Source area - the land which weathers and erodes to form terrigenous sediments (extrabasinal).

Terrigenous sedimentary rocks are a product of:

• Source area
• Conditions in the depositional basin such as energy levels

Texture as an indicator of energy levels

Quiet water = low energy

How do you determine energy levels?

1. Grain size
1. coarse sediments indicate high energy (sandstone, conglomerate)
2. fine sediments indicate low energy (shale, micrite)
2. Grain shape
1. Roundness
1. Roundness is the absence of sharp corners
2. Roundness is due to abrasion in streams or waves
3. Roundness takes both energy and time
4. Large grains round faster than small grains - in a conglomerate, the larger grains are rounded, but the smaller grains may be angular



2. Sphericity
1. Sphericity is equal dimensions
3. Chart of roundness vs. sphericity - examples of high and low roundness and high and low sphericity

3. Textural maturity
1. Three steps
1. Winnowing or washing out of fines
2. Sorting of grain sizes
1. Good sorting implies consistent energy (washing)
2. Poor sorting implies inconsistent energy (dumping)
3. Rounding
2. Muddy sediment is immature
3. Poorly sorted sediment with no mud is submature
4. Well sorted sediment with no mud is mature
5. Well sorted and rounded sediment with no mud is supermature
4. Textural inversions
1. An unusual association of textures, such as rounded sand (implies high energy) in clay (implies low energy). Cannot be fit into the textural maturity classification above.

Sandstone composition

Three components are considered:

1. Quartz grains
2. Feldspar grains
3. Rock fragment grains

Three major types of sandstone:

1. Quartz sandstone (also called quartz arenite)
2. Arkose
3. Litharenite or lithic sandstone (commonly but imprecisely called graywacke)

Composition is an indicator of time in the basin of deposition (among other things).

1. Mature
1. Dominated by quartz (very stable sedimentary mineral)
2. Not mature
1. Not dominated by quartz
2. Contains unstable mineral and rock fragments

Arkose

Each type of sandstone implies something about depositional history:

1. Quartz sandstone implies a long time in the depositional basin.
2. Arkose implies a short time in the depositional basin (because feldspar typically weathers quickly to clay). Also implies rapid erosion, arid climate, tectonic activity, steep slopes.
3. Litharenite implies rapid erosion, temperate or arid (not humid) climate

SANDSTONE INTERPRETATION GUIDE

Sandstone textures and compositions may be used to interpret many things about the history of the sand, including source area lithology, paleoclimate, tectonic activity, processes acting in the depositional basin, and time duration in the basin.
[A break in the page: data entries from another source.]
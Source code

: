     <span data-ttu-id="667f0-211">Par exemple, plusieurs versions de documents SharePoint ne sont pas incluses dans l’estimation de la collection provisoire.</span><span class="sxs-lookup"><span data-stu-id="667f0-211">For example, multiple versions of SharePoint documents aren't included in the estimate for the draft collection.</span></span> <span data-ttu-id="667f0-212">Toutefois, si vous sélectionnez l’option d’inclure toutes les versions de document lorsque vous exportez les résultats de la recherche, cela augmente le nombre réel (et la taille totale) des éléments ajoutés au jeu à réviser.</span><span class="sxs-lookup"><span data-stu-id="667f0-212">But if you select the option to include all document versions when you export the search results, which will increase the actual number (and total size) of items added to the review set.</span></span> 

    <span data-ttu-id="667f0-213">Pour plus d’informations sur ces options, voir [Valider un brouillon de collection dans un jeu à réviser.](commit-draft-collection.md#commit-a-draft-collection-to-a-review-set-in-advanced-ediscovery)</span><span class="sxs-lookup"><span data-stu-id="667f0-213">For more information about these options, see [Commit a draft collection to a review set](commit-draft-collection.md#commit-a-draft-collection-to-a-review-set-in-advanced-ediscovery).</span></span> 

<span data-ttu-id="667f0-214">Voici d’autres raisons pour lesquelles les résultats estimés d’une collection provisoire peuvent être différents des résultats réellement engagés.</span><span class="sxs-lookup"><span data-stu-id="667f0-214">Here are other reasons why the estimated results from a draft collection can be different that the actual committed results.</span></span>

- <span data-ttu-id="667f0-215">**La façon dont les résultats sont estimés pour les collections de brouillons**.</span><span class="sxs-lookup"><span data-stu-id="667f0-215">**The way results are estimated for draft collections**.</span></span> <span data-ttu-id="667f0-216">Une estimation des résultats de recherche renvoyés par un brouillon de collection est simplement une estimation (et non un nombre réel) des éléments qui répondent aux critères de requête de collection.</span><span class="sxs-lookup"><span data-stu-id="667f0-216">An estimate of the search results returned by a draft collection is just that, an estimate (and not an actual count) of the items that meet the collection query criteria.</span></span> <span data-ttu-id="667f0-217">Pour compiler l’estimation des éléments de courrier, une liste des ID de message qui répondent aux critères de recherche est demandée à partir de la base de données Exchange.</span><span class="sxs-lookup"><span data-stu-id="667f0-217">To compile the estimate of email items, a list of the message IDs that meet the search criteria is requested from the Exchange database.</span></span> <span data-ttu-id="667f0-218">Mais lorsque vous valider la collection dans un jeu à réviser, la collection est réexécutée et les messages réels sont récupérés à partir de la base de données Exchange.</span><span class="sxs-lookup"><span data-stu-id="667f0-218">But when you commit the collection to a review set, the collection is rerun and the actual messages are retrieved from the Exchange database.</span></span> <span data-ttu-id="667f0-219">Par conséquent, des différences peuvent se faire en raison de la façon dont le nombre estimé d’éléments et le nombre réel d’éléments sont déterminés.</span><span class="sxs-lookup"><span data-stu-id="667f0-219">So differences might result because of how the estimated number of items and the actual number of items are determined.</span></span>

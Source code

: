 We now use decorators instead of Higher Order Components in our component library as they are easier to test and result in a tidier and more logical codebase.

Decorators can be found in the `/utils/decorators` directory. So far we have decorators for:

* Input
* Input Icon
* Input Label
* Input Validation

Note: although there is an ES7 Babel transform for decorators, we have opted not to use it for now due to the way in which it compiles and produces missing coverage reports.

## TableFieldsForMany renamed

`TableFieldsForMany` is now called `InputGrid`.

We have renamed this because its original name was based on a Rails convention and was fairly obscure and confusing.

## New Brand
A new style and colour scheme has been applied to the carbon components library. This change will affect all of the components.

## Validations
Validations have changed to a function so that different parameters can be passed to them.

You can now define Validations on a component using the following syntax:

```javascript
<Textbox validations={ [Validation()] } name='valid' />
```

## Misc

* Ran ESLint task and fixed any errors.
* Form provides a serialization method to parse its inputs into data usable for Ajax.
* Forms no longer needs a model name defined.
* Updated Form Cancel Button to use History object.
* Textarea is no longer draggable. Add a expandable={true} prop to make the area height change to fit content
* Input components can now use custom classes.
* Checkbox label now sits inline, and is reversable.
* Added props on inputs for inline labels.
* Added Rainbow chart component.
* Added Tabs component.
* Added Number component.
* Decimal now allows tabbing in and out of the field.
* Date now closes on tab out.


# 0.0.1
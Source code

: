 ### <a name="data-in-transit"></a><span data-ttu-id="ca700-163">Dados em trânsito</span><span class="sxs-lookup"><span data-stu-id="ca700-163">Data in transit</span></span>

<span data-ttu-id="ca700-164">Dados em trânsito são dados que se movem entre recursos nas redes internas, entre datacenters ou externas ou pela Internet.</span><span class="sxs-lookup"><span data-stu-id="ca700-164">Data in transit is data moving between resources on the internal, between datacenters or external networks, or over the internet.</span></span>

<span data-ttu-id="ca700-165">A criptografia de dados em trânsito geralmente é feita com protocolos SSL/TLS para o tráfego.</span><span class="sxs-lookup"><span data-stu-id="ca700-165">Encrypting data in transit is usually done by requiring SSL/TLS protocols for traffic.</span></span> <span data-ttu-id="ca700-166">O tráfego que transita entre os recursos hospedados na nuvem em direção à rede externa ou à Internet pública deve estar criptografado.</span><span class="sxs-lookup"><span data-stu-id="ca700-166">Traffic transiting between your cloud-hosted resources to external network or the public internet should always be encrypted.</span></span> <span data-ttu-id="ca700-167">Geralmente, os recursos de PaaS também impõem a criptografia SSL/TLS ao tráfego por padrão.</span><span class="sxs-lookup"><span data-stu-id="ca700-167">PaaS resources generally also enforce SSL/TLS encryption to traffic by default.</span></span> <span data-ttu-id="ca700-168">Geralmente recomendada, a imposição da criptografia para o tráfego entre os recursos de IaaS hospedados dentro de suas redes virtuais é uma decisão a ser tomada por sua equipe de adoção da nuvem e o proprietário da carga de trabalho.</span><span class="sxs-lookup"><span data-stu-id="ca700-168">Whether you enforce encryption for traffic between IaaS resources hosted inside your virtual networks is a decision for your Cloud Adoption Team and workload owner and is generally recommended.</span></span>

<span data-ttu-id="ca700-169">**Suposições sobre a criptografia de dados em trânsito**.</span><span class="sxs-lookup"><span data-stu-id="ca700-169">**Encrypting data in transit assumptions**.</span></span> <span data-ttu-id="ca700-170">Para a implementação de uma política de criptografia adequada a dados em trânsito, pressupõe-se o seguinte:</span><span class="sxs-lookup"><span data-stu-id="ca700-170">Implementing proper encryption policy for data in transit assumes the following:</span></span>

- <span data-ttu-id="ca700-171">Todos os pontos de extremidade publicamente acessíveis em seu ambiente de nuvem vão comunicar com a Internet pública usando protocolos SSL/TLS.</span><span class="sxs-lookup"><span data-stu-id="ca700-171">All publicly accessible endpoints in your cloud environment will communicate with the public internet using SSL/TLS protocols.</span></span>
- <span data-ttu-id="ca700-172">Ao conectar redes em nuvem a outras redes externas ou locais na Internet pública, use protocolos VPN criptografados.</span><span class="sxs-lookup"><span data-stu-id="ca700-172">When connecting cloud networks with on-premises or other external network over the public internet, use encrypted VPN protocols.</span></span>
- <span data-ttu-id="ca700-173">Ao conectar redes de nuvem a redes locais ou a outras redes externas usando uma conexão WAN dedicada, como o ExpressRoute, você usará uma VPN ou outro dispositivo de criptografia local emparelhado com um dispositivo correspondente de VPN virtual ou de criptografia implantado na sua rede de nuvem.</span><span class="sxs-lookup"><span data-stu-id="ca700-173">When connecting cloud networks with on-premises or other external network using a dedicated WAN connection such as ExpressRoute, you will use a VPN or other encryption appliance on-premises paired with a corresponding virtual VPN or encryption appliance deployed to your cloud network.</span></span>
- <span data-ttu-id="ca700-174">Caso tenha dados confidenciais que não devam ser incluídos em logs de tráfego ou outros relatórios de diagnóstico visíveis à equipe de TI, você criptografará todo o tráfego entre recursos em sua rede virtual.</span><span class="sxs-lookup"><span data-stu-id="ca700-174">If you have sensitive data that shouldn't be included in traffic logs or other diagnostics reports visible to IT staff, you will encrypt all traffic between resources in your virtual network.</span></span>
Remember that the source area is the land which is weathering and eroding to supply terrigenous debris to the depositional basin.

Source area lithology

Composition gives the key information (minerals or rock fragments present). Remember that quartz sandstone or quartz arenite is dominated by quartz grains; arkose is dominated by feldspar grains (usually potassium feldspar); and graywacke is dominated by rock fragment grains.

• Sand-sized quartz grains could come from the weathering of source area rocks such as granite, gneiss, or other sandstones which contain quartz (recycled sandstones).
• Sand-sized feldspar grains could come from the weathering of source area rocks such as granite or gneiss.
• Sand-sized rock fragment grains come from the weathering of fine-grained source rocks. Possibilities include shale, slate, phyllite, basalt, rhyolite, andesite, chert, and possibly schist. Limestones would not be included usually because they dissolve so readily.

Paleoclimate

Paleoclimate refers to the climate which existed in the source area. We are particularly concerned with weathering rates here. Remember that in humid climates, feldspar weathers to clay by hydrolysis. Other minerals also weather to clay (with associated iron oxides), such as olivine, pyroxene, and amphibole.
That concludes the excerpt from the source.